Activity: Transcribe verbatim every line from the line containing "खेल सकते है" to the end of the entries, including both endpoints. Output nothing beyond those lines.

Data shown:
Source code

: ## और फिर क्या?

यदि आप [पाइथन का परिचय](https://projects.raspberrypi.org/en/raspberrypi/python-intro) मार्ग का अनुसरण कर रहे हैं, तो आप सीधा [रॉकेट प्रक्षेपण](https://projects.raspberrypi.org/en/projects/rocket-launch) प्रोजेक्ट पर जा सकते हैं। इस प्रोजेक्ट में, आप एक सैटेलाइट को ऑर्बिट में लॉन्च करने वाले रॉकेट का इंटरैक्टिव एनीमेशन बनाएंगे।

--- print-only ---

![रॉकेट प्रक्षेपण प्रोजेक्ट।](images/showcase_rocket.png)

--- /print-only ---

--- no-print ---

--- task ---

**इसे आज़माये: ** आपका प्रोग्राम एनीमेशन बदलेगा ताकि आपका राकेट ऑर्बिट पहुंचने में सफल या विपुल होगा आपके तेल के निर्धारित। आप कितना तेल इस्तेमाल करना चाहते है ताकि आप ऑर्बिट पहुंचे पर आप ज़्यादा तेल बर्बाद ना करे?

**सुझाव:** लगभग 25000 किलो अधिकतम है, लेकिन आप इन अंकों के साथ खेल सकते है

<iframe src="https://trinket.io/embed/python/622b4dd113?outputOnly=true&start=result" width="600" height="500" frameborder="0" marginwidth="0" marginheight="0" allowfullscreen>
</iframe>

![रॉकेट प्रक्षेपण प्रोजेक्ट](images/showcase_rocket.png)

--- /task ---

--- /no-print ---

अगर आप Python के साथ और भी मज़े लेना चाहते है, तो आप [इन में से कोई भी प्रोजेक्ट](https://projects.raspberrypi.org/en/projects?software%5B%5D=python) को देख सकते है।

Solution below:
**सुझाव:** लगभग 25000 किलो अधिकतम है, लेकिन आप इन अंकों के साथ खेल सकते है

<iframe src="https://trinket.io/embed/python/622b4dd113?outputOnly=true&start=result" width="600" height="500" frameborder="0" marginwidth="0" marginheight="0" allowfullscreen>
</iframe>

![रॉकेट प्रक्षेपण प्रोजेक्ट](images/showcase_rocket.png)

--- /task ---

--- /no-print ---

अगर आप Python के साथ और भी मज़े लेना चाहते है, तो आप [इन में से कोई भी प्रोजेक्ट](https://projects.raspberrypi.org/en/projects?software%5B%5D=python) को देख सकते है।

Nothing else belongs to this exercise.